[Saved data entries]
★ ★ ★ ★ ★
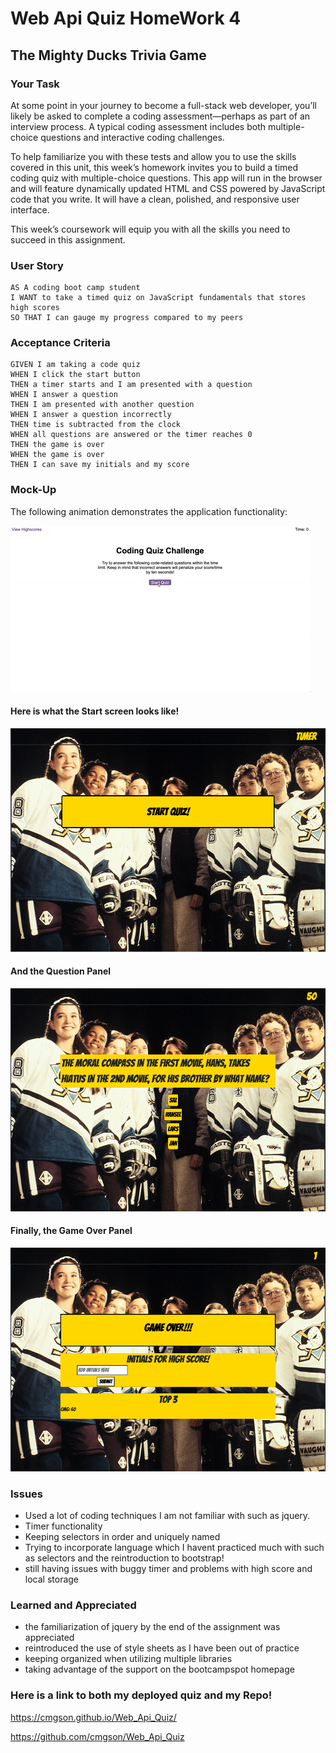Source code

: # Web Api Quiz HomeWork 4 
## The Mighty Ducks Trivia Game

### Your Task
At some point in your journey to become a full-stack web developer, you’ll likely be asked to complete a coding assessment&mdash;perhaps as part of an interview process. A typical coding assessment includes both multiple-choice questions and interactive coding challenges. 

To help familiarize you with these tests and allow you to use the skills covered in this unit, this week’s homework invites you to build a timed coding quiz with multiple-choice questions. This app will run in the browser and will feature dynamically updated HTML and CSS powered by JavaScript code that you write. It will have a clean, polished, and responsive user interface. 

This week’s coursework will equip you with all the skills you need to succeed in this assignment.

### User Story
```
AS A coding boot camp student
I WANT to take a timed quiz on JavaScript fundamentals that stores high scores
SO THAT I can gauge my progress compared to my peers
```

### Acceptance Criteria

```
GIVEN I am taking a code quiz
WHEN I click the start button
THEN a timer starts and I am presented with a question
WHEN I answer a question
THEN I am presented with another question
WHEN I answer a question incorrectly
THEN time is subtracted from the clock
WHEN all questions are answered or the timer reaches 0
THEN the game is over
WHEN the game is over
THEN I can save my initials and my score
```

### Mock-Up

The following animation demonstrates the application functionality:

![A user clicks through an interactive coding quiz, then enters initials to save the high score before resetting and starting over.](04-Web-APIs/Assets/04-web-apis-homework-demo.gif)

#### Here is what the Start screen looks like!

![Start of quiz](start.png)

#### And the Question Panel

![question panel](question.png)

#### Finally, the Game Over Panel

![Game over](gameover.png)

### Issues
- Used a lot of coding techniques I am not familiar with such as jquery.
- Timer functionality
- Keeping selectors in order and uniquely named
- Trying to incorporate language which I havent practiced much with such as selectors and the reintroduction to bootstrap!
- still having issues with buggy timer and problems with high score and local storage

### Learned and Appreciated
- the familiarization of jquery by the end of the assignment was appreciated
- reintroduced the use of style sheets as I have been out of practice
- keeping organized when utilizing multiple libraries
- taking advantage of the support on the bootcampspot homepage

### Here is a link to both my deployed quiz and my Repo!

https://cmgson.github.io/Web_Api_Quiz/

https://github.com/cmgson/Web_Api_Quiz
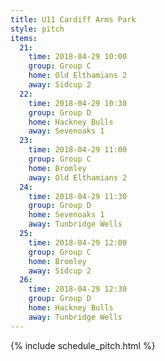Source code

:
 ```yaml
---
title: U11 Cardiff Arms Park
style: pitch
items:
  21:
    time: 2018-04-29 10:00
    group: Group C
    home: Old Elthamians 2
    away: Sidcup 2
  22:
    time: 2018-04-29 10:30
    group: Group D
    home: Hackney Bulls
    away: Sevenoaks 1
  23:
    time: 2018-04-29 11:00
    group: Group C
    home: Bromley
    away: Old Elthamians 2
  24:
    time: 2018-04-29 11:30
    group: Group D
    home: Sevenoaks 1
    away: Tunbridge Wells
  25:
    time: 2018-04-29 12:00
    group: Group C
    home: Bromley
    away: Sidcup 2
  26:
    time: 2018-04-29 12:30
    group: Group D
    home: Hackney Bulls
    away: Tunbridge Wells
---
```


{% include schedule_pitch.html %}
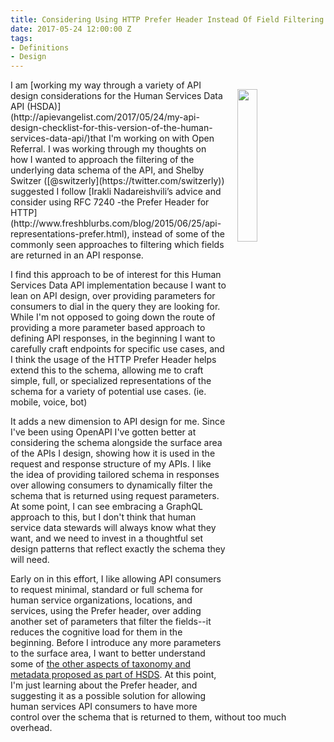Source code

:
 ```yaml
---
title: Considering Using HTTP Prefer Header Instead Of Field Filtering For This API
date: 2017-05-24 12:00:00 Z
tags:
- Definitions
- Design
---
```


<p><a href="http://www.freshblurbs.com/blog/2015/06/25/api-representations-prefer.html"><img src="https://s3.amazonaws.com/kinlane-productions/http-prefer-header.png" align="right" width="25%" style="padding: 15px;" /></a></p>I am [working my way through a variety of API design considerations for the Human Services Data API (HSDA)](http://apievangelist.com/2017/05/24/my-api-design-checklist-for-this-version-of-the-human-services-data-api/)that I'm working on with Open Referral. I was working through my thoughts on how I wanted to approach the filtering of the underlying data schema of the API, and Shelby Switzer ([@switzerly](https://twitter.com/switzerly)) suggested I follow [Irakli Nadareishvili’s advice and consider using RFC 7240 -the Prefer Header for HTTP](http://www.freshblurbs.com/blog/2015/06/25/api-representations-prefer.html), instead of some of the commonly seen approaches to filtering which fields are returned in an API response.

I find this approach to be of interest for this Human Services Data API implementation because I want to lean on API design, over providing parameters for consumers to dial in the query they are looking for. While I'm not opposed to going down the route of providing a more parameter based approach to defining API responses, in the beginning I want to carefully craft endpoints for specific use cases, and I think the usage of the HTTP Prefer Header helps extend this to the schema, allowing me to craft simple, full, or specialized representations of the schema for a variety of potential use cases. (ie. mobile, voice, bot)

It adds a new dimension to API design for me. Since I've been using OpenAPI I've gotten better at considering the schema alongside the surface area of the APIs I design, showing how it is used in the request and response structure of my APIs. I like the idea of providing tailored schema in responses over allowing consumers to dynamically filter the schema that is returned using request parameters. At some point, I can see embracing a GraphQL approach to this, but I don't think that human service data stewards will always know what they want, and we need to invest in a thoughtful set design patterns that reflect exactly the schema they will need.

Early on in this effort, I like allowing API consumers to request minimal, standard or full schema for human service organizations, locations, and services, using the Prefer header, over adding another set of parameters that filter the fields--it reduces the cognitive load for them in the beginning. Before I introduce any more parameters to the surface area, I want to better understand some of [the other aspects of taxonomy and metadata proposed as part of HSDS](https://openreferral.readthedocs.io/en/latest/reference/#taxonomy). At this point, I'm just learning about the Prefer header, and suggesting it as a possible solution for allowing human services API consumers to have more control over the schema that is returned to them, without too much overhead.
★ ★ ★ ★ ★
■ What needs to be done
Each line above that contains "presented" must be copied out.

■ Answer box
THEN a timer starts and I am presented with a question
THEN I am presented with another question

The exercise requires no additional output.